__PROBLEM DETAILS__
The expected answer is the set of lines in the data below between the line holding "When crafting documentation" and the line holding "- Demonstrating the", inclusive, written out exactly.

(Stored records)
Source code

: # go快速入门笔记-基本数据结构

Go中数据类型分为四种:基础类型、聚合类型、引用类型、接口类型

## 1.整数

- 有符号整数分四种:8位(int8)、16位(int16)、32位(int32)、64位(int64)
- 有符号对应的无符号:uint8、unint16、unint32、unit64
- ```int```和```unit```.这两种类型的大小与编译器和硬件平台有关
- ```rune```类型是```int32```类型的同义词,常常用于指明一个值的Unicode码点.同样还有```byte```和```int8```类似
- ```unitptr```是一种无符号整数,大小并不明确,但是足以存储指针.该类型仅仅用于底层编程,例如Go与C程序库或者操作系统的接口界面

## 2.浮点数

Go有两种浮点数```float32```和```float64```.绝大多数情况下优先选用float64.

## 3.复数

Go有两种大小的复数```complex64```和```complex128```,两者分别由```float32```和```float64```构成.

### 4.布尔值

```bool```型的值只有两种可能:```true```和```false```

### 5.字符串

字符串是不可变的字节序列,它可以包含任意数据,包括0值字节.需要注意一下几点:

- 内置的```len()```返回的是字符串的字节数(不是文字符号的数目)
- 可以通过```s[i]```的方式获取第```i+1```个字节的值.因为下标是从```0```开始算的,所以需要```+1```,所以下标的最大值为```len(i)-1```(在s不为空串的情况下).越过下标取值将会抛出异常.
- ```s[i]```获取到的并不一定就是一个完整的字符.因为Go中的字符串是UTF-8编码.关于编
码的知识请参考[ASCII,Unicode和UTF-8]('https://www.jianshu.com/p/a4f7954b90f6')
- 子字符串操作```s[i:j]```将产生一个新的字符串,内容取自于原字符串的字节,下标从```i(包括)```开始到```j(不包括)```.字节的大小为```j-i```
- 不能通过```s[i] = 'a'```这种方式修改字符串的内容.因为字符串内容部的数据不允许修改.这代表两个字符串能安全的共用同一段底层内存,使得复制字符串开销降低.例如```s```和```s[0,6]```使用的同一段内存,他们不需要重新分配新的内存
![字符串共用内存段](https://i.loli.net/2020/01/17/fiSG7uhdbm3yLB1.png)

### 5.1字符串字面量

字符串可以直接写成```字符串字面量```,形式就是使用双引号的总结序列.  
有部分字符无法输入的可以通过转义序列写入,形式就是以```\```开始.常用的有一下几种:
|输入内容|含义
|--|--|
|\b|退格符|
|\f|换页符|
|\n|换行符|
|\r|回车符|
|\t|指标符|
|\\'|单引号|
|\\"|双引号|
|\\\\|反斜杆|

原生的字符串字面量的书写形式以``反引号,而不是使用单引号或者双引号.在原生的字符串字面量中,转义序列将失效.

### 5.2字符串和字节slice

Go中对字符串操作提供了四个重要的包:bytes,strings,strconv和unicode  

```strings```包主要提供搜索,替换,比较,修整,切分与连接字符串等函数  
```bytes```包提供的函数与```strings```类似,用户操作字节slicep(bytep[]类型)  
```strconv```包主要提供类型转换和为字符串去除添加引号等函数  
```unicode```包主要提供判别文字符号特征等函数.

--

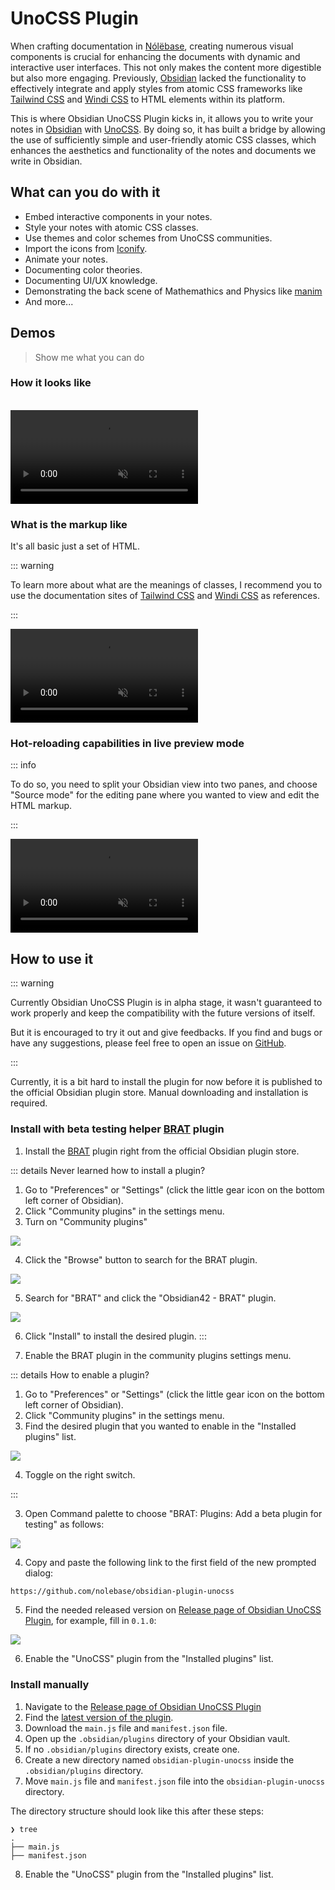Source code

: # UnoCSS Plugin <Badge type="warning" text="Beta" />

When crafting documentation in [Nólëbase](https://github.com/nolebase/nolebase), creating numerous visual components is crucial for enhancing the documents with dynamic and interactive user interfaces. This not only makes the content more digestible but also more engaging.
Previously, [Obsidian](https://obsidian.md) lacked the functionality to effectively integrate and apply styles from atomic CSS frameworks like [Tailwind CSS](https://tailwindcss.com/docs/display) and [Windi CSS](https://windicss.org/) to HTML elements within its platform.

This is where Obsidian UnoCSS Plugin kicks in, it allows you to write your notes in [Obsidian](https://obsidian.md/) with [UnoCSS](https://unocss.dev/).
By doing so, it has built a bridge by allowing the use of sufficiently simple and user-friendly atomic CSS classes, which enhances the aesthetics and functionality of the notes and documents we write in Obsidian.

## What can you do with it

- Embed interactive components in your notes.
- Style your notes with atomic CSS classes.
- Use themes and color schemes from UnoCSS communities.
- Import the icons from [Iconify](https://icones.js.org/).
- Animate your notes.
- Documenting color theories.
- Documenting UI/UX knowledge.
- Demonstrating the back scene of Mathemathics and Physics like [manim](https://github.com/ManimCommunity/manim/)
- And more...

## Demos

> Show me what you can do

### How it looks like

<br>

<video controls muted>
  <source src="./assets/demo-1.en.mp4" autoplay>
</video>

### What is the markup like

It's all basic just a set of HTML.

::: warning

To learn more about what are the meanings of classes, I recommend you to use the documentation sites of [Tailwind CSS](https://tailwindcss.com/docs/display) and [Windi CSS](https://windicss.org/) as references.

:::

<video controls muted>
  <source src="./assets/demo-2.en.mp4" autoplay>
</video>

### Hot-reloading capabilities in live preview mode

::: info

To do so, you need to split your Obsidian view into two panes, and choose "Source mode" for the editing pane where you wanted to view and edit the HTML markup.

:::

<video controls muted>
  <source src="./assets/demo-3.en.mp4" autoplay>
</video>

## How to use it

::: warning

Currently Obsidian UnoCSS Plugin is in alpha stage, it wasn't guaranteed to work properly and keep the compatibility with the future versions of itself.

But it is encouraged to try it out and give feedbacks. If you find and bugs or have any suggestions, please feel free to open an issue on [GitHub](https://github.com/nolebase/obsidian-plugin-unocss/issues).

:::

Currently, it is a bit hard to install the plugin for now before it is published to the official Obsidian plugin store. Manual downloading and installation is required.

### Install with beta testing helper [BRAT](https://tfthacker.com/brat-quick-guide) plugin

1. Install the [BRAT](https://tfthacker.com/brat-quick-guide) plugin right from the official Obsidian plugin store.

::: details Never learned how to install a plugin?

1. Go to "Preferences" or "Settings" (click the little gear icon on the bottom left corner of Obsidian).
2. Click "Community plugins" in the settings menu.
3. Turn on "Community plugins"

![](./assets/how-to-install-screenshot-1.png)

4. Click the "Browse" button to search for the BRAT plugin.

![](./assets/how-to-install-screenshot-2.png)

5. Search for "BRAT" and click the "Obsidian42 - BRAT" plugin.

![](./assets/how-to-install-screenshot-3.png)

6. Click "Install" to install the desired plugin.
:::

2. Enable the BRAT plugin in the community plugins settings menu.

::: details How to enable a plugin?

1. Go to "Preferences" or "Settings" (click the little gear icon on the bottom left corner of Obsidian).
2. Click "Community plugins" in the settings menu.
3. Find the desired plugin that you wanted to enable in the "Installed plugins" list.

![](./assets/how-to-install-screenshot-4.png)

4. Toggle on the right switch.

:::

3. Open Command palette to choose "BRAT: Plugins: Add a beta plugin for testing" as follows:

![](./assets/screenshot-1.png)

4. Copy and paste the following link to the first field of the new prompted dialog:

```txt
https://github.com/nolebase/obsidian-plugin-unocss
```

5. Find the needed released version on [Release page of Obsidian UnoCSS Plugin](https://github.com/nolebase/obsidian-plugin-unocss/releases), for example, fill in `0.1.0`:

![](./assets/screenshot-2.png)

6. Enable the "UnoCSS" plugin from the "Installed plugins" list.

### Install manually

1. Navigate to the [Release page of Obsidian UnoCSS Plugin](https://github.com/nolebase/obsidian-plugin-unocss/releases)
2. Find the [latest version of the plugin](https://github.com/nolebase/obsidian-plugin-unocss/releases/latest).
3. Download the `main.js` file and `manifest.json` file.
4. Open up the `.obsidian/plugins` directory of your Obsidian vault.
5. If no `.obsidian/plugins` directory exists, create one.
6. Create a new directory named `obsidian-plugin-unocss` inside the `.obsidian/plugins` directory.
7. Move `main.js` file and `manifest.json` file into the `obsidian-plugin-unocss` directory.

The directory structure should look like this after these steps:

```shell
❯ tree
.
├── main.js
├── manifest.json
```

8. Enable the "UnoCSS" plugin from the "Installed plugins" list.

__SOLUTION BELOW__
When crafting documentation in [Nólëbase](https://github.com/nolebase/nolebase), creating numerous visual components is crucial for enhancing the documents with dynamic and interactive user interfaces. This not only makes the content more digestible but also more engaging.
Previously, [Obsidian](https://obsidian.md) lacked the functionality to effectively integrate and apply styles from atomic CSS frameworks like [Tailwind CSS](https://tailwindcss.com/docs/display) and [Windi CSS](https://windicss.org/) to HTML elements within its platform.

This is where Obsidian UnoCSS Plugin kicks in, it allows you to write your notes in [Obsidian](https://obsidian.md/) with [UnoCSS](https://unocss.dev/).
By doing so, it has built a bridge by allowing the use of sufficiently simple and user-friendly atomic CSS classes, which enhances the aesthetics and functionality of the notes and documents we write in Obsidian.

## What can you do with it

- Embed interactive components in your notes.
- Style your notes with atomic CSS classes.
- Use themes and color schemes from UnoCSS communities.
- Import the icons from [Iconify](https://icones.js.org/).
- Animate your notes.
- Documenting color theories.
- Documenting UI/UX knowledge.
- Demonstrating the back scene of Mathemathics and Physics like [manim](https://github.com/ManimCommunity/manim/)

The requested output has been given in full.